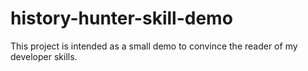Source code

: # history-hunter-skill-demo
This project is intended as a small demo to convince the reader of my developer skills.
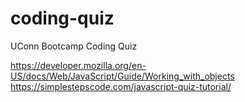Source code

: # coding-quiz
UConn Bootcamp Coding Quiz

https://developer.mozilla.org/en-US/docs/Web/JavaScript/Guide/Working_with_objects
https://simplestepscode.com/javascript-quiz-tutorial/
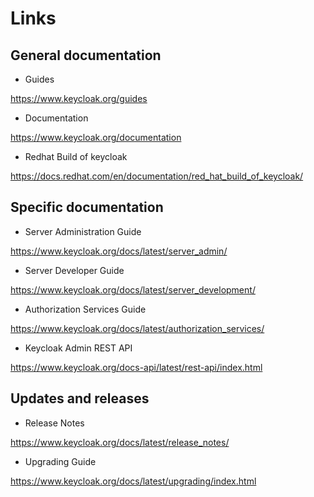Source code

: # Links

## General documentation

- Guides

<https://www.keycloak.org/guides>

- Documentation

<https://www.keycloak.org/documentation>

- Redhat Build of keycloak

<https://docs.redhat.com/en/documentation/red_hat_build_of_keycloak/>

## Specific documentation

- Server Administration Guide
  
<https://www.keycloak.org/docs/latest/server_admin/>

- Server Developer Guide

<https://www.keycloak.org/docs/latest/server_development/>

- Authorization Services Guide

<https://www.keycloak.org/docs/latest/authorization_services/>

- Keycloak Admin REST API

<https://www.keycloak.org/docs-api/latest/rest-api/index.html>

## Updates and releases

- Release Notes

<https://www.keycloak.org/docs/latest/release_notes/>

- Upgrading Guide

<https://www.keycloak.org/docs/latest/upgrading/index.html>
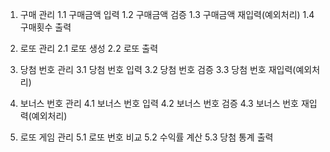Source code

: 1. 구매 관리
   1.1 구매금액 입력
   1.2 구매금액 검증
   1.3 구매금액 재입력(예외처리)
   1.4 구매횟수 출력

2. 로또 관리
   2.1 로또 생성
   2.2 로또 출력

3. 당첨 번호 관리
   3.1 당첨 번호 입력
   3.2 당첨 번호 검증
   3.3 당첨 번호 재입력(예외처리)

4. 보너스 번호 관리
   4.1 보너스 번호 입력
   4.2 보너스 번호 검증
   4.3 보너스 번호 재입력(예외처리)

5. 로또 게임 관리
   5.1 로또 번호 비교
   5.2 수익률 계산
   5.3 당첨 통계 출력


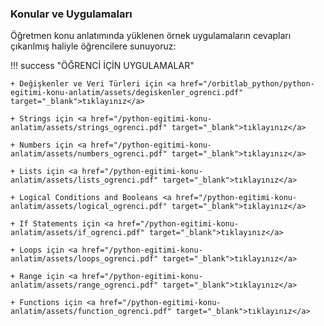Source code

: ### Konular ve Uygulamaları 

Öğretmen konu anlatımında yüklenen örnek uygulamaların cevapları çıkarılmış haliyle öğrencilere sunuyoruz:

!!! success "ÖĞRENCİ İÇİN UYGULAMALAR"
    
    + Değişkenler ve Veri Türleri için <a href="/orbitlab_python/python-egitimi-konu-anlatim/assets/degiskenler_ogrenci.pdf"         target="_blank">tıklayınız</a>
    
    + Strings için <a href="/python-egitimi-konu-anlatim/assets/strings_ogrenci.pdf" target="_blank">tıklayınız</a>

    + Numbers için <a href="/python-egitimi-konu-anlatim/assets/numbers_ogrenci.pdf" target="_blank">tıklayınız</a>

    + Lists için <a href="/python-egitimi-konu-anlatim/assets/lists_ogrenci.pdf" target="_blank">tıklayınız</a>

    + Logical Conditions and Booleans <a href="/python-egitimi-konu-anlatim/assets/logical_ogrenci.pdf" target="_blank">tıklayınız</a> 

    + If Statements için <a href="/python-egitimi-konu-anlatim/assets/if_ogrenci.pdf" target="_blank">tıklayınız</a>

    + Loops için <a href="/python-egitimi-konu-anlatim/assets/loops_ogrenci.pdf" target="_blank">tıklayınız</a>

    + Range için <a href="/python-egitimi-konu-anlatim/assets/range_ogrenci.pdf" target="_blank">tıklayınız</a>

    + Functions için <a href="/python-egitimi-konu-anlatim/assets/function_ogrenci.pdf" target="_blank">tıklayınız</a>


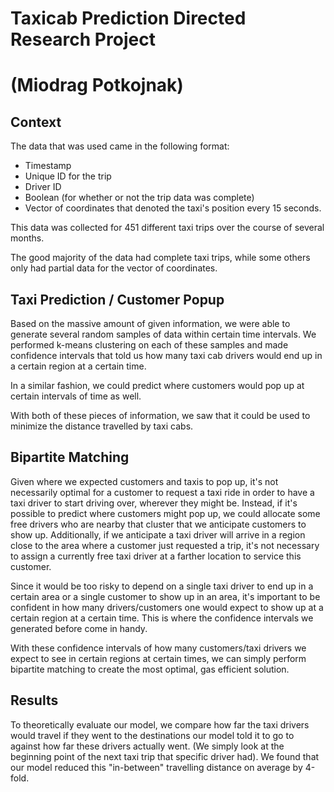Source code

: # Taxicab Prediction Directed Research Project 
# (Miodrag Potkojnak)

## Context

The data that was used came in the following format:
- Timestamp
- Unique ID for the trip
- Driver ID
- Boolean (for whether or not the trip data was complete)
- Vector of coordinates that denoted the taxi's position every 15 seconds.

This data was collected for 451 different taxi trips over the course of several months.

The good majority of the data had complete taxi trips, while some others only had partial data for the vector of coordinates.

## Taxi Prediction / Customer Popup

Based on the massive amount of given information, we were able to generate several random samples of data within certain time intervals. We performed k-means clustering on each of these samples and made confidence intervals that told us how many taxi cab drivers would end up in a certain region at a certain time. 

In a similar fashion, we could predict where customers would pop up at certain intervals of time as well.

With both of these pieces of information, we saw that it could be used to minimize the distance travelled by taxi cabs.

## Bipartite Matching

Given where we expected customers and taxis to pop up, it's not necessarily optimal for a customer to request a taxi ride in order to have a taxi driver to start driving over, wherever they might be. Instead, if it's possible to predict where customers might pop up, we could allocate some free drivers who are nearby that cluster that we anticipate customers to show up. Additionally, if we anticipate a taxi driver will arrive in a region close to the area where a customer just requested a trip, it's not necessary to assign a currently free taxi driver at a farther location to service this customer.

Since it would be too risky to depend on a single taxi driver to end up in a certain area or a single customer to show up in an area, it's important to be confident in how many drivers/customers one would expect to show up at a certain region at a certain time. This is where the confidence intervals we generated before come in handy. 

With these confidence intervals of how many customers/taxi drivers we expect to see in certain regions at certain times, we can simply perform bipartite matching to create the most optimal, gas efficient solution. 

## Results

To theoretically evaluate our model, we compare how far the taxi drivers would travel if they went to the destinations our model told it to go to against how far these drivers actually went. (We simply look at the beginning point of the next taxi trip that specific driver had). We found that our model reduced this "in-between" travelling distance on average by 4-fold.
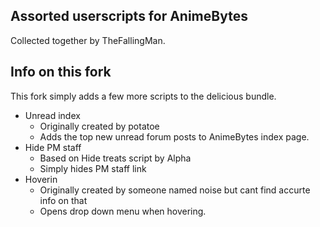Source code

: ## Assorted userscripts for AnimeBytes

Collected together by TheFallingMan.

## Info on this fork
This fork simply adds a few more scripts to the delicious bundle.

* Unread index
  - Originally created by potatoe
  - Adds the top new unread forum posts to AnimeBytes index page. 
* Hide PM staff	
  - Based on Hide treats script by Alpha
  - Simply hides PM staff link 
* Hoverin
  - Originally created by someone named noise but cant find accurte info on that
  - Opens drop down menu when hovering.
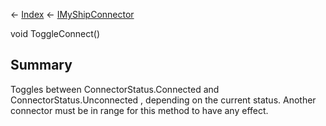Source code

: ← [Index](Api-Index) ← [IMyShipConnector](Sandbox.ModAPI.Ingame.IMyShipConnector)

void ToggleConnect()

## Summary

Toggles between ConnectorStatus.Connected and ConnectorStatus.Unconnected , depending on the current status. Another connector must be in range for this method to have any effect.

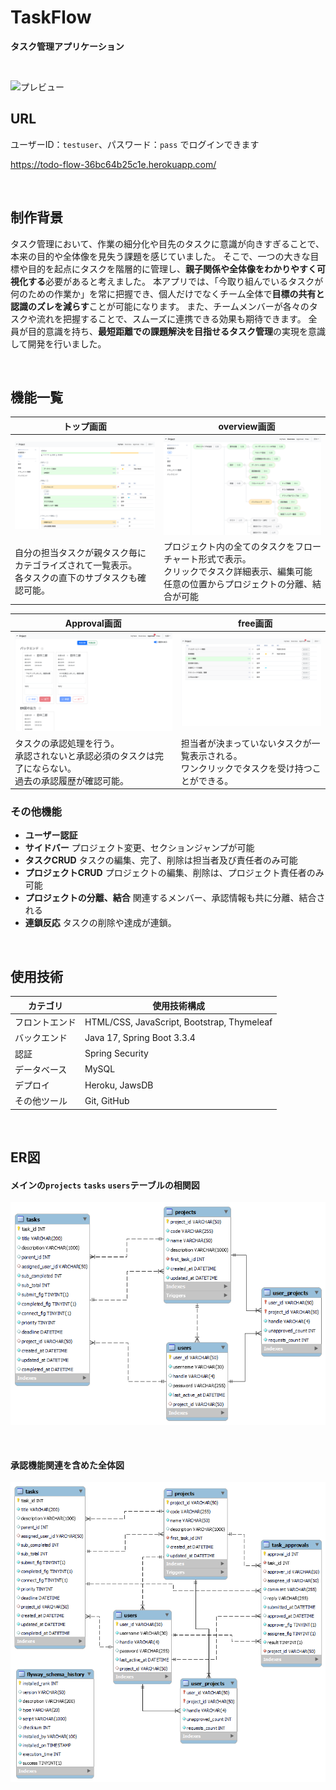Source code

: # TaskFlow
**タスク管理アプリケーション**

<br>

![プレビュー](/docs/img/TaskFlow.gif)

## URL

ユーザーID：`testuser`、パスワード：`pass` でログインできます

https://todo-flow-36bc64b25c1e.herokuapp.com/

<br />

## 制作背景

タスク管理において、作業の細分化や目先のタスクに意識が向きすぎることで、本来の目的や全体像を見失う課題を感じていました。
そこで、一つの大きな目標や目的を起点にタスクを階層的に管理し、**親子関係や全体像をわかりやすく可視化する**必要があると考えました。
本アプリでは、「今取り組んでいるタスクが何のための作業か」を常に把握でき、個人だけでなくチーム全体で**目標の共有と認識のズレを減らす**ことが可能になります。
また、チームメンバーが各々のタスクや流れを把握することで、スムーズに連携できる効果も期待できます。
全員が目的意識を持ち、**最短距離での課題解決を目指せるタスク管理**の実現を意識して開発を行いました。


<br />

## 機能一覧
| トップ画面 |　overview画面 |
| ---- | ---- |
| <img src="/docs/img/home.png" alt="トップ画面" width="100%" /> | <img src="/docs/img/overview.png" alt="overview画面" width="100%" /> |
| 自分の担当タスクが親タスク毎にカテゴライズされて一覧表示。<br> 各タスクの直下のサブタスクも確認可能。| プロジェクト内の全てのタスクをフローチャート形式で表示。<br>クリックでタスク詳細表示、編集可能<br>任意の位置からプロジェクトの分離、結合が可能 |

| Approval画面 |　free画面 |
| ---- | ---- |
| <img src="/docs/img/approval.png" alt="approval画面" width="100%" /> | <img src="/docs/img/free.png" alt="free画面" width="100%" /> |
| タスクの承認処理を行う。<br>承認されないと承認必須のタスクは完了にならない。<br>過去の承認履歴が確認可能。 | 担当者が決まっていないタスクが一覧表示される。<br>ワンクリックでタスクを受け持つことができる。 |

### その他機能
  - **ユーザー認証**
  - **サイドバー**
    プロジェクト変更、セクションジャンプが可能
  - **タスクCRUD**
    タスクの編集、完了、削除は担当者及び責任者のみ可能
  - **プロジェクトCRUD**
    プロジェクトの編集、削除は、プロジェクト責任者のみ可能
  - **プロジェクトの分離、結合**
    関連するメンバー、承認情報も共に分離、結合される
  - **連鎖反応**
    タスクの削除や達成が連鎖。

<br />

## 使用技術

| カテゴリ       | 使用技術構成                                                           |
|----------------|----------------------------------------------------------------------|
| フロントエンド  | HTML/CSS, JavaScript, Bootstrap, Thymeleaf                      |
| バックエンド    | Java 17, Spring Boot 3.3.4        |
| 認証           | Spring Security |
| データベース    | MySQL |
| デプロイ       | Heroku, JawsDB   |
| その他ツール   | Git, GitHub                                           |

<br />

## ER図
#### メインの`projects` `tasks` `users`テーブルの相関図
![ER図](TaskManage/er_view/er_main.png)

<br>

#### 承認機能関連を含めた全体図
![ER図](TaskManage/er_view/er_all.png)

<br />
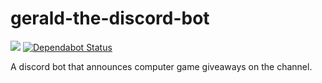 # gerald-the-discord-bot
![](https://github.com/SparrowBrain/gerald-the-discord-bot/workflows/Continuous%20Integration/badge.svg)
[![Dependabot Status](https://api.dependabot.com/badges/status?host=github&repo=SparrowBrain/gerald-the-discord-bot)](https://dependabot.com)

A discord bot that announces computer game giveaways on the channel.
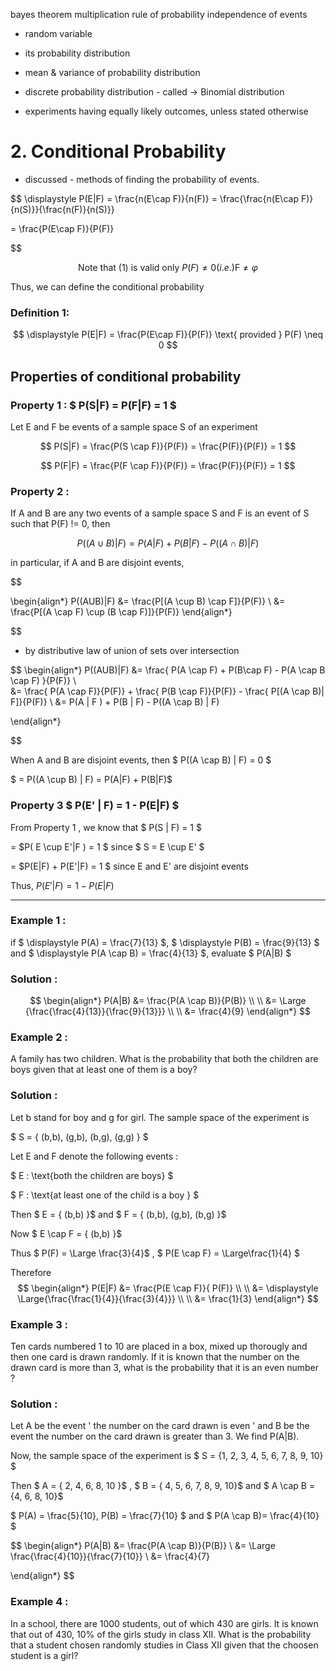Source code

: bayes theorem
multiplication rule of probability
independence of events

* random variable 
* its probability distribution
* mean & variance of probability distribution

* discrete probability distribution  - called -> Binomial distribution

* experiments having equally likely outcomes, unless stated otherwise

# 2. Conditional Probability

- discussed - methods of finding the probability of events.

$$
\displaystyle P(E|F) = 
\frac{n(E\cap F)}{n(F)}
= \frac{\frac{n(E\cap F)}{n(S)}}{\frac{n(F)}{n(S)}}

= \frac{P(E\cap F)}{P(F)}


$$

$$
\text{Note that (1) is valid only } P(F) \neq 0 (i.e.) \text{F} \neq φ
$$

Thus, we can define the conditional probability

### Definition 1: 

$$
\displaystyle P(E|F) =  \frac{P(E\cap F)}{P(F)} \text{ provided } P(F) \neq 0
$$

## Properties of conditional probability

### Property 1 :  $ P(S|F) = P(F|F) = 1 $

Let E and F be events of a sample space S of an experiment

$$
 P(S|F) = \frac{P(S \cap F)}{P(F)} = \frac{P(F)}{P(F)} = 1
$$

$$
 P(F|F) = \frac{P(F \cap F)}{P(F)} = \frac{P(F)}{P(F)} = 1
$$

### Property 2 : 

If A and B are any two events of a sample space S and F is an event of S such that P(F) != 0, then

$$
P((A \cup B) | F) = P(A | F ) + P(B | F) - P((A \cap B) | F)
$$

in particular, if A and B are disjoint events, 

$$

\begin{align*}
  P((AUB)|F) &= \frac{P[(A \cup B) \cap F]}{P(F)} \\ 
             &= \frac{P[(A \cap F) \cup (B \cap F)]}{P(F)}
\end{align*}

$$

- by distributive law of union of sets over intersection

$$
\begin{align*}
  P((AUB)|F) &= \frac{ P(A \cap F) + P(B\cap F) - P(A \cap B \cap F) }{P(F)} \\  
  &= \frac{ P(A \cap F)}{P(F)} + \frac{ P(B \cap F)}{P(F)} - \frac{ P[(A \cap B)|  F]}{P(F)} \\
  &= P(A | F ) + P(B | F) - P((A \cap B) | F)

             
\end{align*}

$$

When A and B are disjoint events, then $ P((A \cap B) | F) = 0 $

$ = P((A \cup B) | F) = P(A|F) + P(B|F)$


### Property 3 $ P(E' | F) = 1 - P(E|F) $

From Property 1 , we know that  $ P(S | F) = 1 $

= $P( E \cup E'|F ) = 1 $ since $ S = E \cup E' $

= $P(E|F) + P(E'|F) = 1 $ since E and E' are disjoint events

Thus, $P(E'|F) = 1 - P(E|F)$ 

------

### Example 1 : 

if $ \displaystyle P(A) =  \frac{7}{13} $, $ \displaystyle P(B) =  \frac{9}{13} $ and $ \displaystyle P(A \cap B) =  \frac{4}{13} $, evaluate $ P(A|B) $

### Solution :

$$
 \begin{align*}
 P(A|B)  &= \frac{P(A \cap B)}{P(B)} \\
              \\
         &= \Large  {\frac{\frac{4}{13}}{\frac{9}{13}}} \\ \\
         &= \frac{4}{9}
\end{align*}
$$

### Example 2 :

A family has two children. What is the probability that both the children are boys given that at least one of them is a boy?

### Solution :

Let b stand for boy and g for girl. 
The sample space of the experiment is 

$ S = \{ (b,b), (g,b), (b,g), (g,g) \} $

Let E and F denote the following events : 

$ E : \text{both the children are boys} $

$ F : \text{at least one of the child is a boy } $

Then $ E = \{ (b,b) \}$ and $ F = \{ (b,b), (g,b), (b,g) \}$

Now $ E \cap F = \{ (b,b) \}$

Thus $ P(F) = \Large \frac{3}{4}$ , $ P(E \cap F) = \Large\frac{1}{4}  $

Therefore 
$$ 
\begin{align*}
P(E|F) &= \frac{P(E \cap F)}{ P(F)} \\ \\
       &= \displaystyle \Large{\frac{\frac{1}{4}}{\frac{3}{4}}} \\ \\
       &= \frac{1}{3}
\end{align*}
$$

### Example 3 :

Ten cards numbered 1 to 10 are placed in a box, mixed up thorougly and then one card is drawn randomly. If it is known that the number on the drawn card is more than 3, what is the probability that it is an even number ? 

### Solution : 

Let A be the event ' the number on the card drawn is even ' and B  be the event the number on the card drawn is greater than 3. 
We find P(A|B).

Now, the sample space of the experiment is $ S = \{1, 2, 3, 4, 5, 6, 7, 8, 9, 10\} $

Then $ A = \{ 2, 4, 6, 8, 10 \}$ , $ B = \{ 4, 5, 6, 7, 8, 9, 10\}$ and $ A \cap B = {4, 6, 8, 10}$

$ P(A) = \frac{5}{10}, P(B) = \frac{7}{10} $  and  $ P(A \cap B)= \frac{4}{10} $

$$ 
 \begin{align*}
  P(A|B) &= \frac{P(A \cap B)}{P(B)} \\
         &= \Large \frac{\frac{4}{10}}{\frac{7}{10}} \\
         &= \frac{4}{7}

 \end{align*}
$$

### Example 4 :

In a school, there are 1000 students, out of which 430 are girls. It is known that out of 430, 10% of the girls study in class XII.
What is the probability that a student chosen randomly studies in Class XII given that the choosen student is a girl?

== Your goal ==
Every line of the entries that includes "staff" must be copied into the answer.

== Response area ==
* Hide PM staff	
  - Simply hides PM staff link 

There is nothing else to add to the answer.